After 33 years of managing, La Russa retired, having racked up four Manager of the Year awards, six pennants and three World Series rings. The 2011 season was the perfect way to cap an illustrious career.
"It was like a fairy tale. And it's now a book. If you couldn't actually hit the button to replay the truth, somebody would have said 'You made that up. It was fiction. Hollywood.' It was ridiculous how it all came together and we were living the dream, which is to play and win a world championship."

In the campaign, La Russa turned negatives into positives, embracing the role of underdog to build the team's character.

"Once we got into the playoffs, we thought, 'Hey, everybody's got some warts and we've got as many pluses as anybody. And we've been fighting for our life. As long as we don't back off, that's created a real good competitive toughness that we'll carry into this.'

"The dramatic Game 6 in the World Series, being down to the last strike, the reality is, we went through something very similar to that five times in the month of September and early in the playoffs. So, by the time we got to Game 6, we had built up a real healthy attitude that we were just not going to be denied. And anything was possible. We just got more and more determined, more and more confident every time we overcame one of those elimination times."

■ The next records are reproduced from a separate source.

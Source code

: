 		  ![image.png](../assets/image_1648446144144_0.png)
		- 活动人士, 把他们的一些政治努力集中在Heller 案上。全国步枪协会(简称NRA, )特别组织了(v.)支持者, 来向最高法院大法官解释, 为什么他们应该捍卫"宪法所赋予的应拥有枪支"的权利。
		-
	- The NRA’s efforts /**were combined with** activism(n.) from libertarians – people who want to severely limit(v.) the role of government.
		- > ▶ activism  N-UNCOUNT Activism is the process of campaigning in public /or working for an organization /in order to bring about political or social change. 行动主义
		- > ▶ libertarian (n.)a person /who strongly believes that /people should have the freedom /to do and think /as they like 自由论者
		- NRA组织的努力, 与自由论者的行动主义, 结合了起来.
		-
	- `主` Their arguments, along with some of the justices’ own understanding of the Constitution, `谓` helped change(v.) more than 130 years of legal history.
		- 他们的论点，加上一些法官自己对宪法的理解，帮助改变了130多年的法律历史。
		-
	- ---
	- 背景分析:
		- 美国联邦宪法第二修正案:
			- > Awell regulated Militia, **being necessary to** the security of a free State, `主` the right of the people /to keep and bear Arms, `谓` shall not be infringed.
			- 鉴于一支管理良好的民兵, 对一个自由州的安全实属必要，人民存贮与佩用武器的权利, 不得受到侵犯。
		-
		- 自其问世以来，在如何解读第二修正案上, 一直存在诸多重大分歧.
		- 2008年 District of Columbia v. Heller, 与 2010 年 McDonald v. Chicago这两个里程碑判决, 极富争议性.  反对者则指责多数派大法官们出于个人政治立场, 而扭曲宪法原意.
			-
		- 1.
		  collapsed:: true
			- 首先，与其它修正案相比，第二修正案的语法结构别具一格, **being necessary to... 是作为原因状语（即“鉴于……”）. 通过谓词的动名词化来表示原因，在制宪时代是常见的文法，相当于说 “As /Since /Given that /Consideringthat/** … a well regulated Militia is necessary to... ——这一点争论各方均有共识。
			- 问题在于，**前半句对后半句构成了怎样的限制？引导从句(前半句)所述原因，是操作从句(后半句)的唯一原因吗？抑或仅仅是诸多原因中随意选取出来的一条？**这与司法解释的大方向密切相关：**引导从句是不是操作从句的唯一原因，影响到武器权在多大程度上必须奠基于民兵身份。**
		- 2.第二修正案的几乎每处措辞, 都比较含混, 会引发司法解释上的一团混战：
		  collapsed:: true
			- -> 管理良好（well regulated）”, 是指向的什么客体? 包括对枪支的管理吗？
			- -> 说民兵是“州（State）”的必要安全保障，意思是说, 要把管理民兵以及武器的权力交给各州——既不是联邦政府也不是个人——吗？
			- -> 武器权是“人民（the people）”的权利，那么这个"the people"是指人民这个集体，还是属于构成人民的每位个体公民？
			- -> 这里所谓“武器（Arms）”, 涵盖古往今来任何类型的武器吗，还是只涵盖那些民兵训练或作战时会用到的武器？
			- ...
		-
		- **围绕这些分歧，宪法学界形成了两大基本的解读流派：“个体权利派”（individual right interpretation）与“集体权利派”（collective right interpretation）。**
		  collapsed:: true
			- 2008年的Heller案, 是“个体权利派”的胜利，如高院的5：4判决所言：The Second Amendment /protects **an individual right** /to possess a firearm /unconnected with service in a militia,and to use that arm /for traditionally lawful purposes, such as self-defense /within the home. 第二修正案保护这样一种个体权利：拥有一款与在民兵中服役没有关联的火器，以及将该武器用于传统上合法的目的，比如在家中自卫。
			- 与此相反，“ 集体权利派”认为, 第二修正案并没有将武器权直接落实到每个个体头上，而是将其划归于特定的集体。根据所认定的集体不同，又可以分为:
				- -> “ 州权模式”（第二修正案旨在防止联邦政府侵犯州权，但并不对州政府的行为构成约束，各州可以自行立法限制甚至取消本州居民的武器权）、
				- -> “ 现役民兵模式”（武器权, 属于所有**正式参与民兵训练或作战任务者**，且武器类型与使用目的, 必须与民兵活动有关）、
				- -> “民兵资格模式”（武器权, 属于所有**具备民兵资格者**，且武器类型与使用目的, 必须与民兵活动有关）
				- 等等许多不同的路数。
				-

La Russa relished the pressure cooker nature of pro sports.

"It's tough. Believe me, it's easier to go out there, thinking, 'Whatever happens, happens.' But you never win anything that way. We talk about that in the book -- the way you deal with mistakes so that you can learn from them, the way that you deal with adversity, because it happens to everybody. It's important to develop this toughness. And it's there for any person, any group of players, if they're willing to dig deep."

Being a winner, La Russa doesn't take losing easily.

"One thing about baseball, you don't have undefeated seasons. Somebody's going to win. Somebody's going to lose. And what you want to do is take your best shot, so that you have a chance to go forward. If somebody beats you, when you took your best shot, you tip your cap. It's simple. But it's a constant struggle and challenge for teams to not give in.

"Baseball is a great equalizer. The famous example, if you're a great hitter, you fail seven out of 10 times. So baseball will teach you humbleness and it'll break your heart. That's how it tests you. And then it'll give you a handful of those magical moments to make it all worthwhile. You've just got to be tough enough. And that club was as tough as it had to be."

It can be tougher to fire up the players in the mega-salary era.

"With guaranteed money and security, it's not that, innately, the players changed. It's that human nature was messed with, because now you had people seeking that fame and fortune and being encouraged to by their family, friends and agents. 'And, oh, by the way, how'd the team do?' So it's how to break through that group of distractions players feel now and focus on being the best pro and the best teammate you can be. You don't pursue the fame and fortune ahead of the team and the professional excellence. It's a constant battle. Trust me. That's the key to leadership now, to understand that you're waging that war every day, to get players' attention and persuade them to go about it in the right priority."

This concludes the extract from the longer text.